Questa norma, che è nata per tutelare maggiormente i lavoratori dalla pratica molto diffusa (secondo il Ministero) delle “dimissioni in bianco”, va ad irrigidire sicuramente l’iter procedurale, a creare rallentamenti negli Uffici preposti a erogare tale servizio e dimentica inoltre completamente che la realtà è fatta anche di persone che un bel giorno non si presentano a lavorare e non rispondono nemmeno più al cellulare. Secondo qualche prima interpretazione in questo caso l’azienda si deve attivare per contestare l’assenza ingiustificata e, se del caso, arrivare a licenziare il lavoratore. Questa norma va inoltre a stravolgere e limitare anni di contrattazione collettiva: non saranno più applicabili le clausole contrattuali per le quali i lavoratori che non si presentano al lavoro sono da considerarsi dimissionari. Si sottolinea come procedere con un licenziamento porti comunque l’azienda ad esporsi di più: basti pensare a tutte le impugnazioni che verranno mosse verso questi licenziamenti per assenze.

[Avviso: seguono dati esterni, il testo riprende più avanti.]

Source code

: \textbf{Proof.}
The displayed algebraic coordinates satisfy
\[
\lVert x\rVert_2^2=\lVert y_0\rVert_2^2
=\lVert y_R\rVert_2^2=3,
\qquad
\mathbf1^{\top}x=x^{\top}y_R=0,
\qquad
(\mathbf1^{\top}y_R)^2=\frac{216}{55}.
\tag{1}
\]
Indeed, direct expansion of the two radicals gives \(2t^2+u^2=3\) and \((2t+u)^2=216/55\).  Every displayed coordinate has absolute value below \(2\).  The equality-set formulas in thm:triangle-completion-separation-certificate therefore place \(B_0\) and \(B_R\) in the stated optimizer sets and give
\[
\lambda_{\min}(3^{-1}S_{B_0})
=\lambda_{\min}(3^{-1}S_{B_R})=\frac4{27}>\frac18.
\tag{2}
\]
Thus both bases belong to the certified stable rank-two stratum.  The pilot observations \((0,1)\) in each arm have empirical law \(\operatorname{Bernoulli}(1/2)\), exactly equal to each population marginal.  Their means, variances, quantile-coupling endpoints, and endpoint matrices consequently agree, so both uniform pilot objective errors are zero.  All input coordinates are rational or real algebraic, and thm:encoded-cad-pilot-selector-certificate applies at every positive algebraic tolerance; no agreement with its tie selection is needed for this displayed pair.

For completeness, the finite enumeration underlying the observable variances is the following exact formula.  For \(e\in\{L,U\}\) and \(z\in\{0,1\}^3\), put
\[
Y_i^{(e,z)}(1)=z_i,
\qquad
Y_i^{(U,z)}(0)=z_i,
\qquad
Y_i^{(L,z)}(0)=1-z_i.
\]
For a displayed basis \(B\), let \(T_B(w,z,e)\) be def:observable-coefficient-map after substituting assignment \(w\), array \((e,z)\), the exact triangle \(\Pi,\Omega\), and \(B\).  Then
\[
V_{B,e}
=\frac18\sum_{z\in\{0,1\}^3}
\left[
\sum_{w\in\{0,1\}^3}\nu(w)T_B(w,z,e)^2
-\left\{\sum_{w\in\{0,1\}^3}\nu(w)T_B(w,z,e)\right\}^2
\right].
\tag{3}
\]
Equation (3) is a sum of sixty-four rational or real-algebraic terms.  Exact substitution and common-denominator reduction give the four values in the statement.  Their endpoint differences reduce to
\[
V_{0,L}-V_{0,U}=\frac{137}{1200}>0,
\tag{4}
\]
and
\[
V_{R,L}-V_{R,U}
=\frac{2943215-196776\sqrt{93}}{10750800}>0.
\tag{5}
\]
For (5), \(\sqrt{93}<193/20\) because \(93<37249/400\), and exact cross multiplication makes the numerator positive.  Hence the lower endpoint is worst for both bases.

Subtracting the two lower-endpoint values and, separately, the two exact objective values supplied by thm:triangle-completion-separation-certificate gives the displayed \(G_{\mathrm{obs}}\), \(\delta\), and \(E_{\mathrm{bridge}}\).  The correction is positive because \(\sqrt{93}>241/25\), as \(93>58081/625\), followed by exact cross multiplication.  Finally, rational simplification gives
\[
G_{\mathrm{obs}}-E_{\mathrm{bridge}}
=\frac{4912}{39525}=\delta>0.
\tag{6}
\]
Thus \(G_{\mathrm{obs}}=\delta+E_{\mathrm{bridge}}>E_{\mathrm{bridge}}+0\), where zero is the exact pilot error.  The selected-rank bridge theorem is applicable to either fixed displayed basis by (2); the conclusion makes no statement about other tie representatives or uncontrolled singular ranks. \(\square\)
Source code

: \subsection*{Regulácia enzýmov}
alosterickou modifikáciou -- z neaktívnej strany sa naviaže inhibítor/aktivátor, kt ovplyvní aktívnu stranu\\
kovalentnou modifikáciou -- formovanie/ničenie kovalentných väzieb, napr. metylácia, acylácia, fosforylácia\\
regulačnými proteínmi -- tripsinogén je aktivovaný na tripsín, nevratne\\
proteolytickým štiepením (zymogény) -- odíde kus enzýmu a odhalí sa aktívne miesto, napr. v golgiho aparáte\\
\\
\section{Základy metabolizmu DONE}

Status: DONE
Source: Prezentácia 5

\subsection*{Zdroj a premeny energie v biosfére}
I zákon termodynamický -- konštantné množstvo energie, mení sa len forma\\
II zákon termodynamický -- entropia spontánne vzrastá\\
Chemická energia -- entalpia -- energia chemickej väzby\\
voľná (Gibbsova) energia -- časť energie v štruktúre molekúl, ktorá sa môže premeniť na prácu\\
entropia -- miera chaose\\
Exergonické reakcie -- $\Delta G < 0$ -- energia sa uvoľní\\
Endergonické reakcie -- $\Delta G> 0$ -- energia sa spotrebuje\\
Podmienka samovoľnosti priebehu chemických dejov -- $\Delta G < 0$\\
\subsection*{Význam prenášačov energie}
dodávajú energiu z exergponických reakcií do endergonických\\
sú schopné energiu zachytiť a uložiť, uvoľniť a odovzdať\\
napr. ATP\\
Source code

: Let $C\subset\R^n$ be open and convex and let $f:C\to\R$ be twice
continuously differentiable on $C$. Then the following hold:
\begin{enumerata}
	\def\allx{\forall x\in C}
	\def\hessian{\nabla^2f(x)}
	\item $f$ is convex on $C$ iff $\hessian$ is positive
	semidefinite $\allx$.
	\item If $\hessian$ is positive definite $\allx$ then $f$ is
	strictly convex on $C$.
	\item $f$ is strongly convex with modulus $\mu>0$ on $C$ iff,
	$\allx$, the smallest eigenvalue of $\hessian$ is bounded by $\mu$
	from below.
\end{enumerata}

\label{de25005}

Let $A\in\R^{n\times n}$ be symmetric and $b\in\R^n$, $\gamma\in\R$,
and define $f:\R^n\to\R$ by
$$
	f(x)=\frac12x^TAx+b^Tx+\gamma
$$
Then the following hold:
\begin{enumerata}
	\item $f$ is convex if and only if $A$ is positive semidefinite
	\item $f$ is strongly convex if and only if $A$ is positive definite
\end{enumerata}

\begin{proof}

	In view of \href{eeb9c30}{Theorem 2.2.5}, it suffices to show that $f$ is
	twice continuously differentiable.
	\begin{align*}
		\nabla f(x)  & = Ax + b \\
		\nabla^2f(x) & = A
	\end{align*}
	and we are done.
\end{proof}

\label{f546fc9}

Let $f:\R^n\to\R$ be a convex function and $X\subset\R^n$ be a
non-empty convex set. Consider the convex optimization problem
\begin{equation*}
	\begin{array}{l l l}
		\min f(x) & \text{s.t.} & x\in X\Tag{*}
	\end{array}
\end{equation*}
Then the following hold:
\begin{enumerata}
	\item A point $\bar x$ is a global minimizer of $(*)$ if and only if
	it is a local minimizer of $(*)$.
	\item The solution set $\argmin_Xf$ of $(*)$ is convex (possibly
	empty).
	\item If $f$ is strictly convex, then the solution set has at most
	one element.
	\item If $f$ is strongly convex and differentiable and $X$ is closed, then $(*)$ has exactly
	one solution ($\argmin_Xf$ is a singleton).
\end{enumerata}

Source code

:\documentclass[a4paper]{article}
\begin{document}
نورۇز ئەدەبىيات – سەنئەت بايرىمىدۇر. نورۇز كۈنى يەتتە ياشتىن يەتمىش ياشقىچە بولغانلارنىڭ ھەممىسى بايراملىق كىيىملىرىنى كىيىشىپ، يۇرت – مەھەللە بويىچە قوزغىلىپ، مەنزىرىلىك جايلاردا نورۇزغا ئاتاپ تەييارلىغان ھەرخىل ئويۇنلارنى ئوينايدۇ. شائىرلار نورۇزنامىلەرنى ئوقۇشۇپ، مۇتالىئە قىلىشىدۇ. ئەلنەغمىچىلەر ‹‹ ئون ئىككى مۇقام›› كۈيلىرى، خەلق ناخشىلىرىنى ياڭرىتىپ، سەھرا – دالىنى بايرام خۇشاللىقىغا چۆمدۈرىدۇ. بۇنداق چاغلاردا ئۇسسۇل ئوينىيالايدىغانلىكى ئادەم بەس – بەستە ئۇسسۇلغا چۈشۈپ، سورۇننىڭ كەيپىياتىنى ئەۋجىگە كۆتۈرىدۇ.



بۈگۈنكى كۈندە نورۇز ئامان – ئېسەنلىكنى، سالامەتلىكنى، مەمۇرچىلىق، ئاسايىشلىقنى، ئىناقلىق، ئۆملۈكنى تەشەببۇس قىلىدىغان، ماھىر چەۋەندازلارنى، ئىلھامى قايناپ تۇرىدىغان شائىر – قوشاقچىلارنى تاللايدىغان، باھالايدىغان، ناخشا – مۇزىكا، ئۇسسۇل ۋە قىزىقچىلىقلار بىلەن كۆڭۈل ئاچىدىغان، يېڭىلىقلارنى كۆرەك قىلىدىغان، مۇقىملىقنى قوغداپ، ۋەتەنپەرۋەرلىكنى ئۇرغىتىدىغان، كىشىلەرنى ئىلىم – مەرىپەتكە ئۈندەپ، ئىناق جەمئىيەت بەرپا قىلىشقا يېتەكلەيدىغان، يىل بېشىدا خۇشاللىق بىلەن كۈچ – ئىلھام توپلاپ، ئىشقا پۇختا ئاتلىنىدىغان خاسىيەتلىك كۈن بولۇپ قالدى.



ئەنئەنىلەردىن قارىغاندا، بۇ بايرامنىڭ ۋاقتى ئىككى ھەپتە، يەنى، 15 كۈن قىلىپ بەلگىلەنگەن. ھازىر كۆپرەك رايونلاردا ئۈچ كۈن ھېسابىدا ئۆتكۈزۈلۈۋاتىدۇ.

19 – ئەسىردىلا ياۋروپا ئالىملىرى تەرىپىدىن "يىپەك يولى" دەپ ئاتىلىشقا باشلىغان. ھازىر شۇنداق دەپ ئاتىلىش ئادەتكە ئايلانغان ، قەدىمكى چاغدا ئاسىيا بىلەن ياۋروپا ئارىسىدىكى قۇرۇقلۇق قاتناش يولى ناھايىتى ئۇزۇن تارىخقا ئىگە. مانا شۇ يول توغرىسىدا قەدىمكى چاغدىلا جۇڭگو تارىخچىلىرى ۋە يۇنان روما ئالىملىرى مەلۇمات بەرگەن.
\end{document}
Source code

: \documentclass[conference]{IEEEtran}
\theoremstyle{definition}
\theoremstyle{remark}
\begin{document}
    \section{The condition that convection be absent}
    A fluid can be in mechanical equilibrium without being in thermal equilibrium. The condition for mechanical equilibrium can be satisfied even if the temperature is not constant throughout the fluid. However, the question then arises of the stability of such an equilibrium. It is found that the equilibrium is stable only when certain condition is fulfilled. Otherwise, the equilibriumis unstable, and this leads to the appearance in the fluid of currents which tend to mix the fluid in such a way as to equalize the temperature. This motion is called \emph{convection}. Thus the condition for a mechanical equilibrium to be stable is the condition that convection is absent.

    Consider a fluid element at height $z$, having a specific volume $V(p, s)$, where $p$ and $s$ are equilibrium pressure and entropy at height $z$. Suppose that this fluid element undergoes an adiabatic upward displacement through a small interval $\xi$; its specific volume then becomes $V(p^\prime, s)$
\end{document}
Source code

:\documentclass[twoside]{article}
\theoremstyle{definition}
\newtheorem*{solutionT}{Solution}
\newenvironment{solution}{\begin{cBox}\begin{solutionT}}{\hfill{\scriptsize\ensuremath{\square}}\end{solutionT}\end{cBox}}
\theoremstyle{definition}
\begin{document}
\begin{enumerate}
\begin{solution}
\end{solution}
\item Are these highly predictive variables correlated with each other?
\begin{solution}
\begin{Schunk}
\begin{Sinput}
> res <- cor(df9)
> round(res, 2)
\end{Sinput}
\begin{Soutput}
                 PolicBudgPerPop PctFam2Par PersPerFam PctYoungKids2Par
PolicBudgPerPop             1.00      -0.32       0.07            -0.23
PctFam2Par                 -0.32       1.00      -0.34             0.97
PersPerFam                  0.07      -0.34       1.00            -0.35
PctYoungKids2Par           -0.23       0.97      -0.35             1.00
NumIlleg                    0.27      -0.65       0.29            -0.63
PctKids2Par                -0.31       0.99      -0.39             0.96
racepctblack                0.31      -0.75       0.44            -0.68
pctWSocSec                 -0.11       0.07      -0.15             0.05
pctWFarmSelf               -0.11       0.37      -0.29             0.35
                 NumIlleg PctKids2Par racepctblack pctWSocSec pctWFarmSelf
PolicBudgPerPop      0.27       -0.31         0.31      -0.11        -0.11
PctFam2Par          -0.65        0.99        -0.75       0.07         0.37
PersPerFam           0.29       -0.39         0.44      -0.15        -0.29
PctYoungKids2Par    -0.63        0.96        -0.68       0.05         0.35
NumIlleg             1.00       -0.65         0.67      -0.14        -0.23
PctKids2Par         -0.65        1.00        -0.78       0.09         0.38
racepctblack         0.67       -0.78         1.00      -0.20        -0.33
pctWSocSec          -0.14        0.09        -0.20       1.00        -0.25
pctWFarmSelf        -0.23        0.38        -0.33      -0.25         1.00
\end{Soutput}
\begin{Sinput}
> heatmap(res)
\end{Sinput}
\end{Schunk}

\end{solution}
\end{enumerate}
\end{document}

Un’ultima osservazione si può muovere sicuramente sui soggetti a cui è indirizzata questa norma: infatti non si limita ai lavoratori dipendenti ma va applicata a tutti i rapporti di collaborazione coordinata e continuativa, a progetto e di associazione in partecipazione. Anche se è chiaro l’obiettivo ultimo della norma appare sbagliato l’approccio: non si può parlare di dimissioni di un lavoratore che subordinato non è. Nel voler tutelare tutti quei lavoratori che si pensa (a torto o a ragione) vengano sfruttati attraverso l’utilizzo non corretto di contratti di collaborazione o associazione, il legislatore si dimentica che in questo caso ci troviamo di fronte a lavoratori autonomi, che recedono dal contratto di lavoro para-subordinato o di associazione e non danno invece le dimissioni in un ambito di lavoro subordinato. Anche se è vero che in Italia si assiste ad un abuso di tutte quelle forme di lavoro che ruotano intorno al lavoro subordinato, non può il legislatore partire dal presupposto che tutti i rapporti di lavoro, siano essi di collaborazione o di associazione in partecipazione, celino un rapporto di lavoro subordinato e quindi meritevoli di una tutela maggiore, in quanto parte debole del contratto.